Task objective: Search the records below for the word "linewidth". Pull out each line that has it.

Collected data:
'''
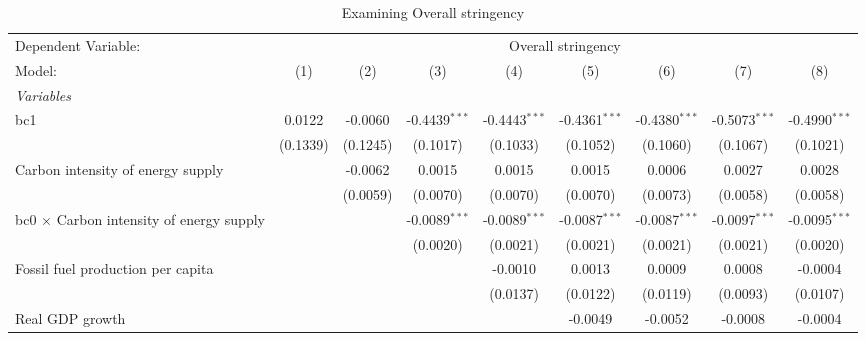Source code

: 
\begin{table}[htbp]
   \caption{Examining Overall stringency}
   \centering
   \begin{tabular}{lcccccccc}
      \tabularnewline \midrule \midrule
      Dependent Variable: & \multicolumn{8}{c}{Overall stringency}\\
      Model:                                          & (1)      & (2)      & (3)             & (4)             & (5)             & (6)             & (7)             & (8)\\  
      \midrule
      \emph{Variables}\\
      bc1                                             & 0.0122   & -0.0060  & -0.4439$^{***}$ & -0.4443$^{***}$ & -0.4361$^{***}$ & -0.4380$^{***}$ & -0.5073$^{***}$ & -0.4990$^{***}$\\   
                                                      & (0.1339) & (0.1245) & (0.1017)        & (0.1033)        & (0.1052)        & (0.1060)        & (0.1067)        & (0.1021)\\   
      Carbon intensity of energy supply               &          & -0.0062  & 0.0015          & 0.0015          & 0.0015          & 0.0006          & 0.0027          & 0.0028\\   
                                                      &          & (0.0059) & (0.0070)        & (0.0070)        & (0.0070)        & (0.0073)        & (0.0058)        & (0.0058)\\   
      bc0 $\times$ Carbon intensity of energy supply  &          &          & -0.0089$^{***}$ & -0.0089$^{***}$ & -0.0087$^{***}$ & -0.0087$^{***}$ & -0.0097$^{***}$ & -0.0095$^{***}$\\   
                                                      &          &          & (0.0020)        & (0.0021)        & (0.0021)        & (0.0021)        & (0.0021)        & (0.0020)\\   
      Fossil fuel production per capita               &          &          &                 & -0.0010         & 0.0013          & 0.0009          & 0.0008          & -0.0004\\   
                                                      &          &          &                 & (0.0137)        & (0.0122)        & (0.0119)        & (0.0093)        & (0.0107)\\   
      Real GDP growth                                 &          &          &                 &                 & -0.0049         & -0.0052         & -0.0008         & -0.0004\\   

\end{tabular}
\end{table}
'''
'''
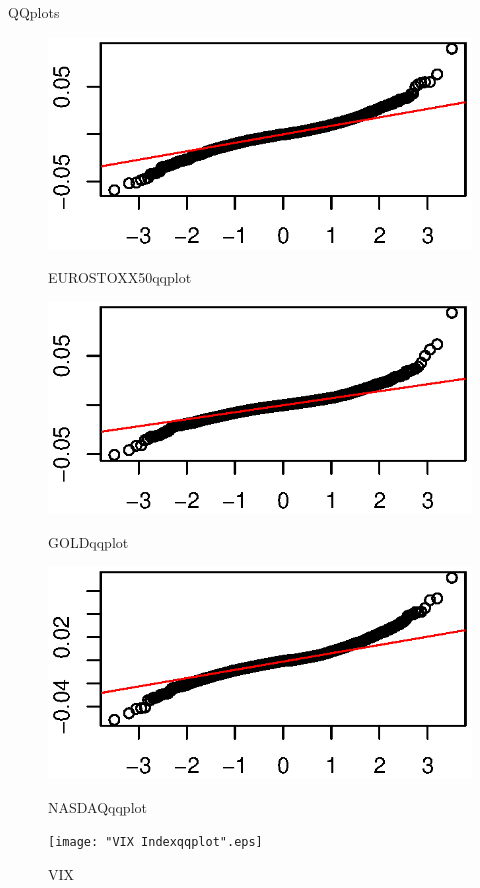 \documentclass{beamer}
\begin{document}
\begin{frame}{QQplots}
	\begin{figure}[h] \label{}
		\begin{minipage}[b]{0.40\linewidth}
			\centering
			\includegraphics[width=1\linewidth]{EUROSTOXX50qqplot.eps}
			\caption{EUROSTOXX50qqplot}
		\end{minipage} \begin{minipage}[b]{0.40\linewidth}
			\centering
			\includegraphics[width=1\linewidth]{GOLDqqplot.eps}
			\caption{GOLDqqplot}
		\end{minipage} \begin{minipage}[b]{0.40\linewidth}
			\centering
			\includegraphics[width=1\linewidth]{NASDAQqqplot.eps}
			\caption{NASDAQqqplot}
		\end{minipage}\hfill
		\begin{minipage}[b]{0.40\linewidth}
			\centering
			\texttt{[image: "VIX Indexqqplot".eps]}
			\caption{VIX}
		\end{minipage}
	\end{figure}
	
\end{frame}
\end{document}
'''
Answer below:
		\begin{minipage}[b]{0.40\linewidth}
			\includegraphics[width=1\linewidth]{EUROSTOXX50qqplot.eps}
		\end{minipage} \begin{minipage}[b]{0.40\linewidth}
			\includegraphics[width=1\linewidth]{GOLDqqplot.eps}
		\end{minipage} \begin{minipage}[b]{0.40\linewidth}
			\includegraphics[width=1\linewidth]{NASDAQqqplot.eps}
		\begin{minipage}[b]{0.40\linewidth}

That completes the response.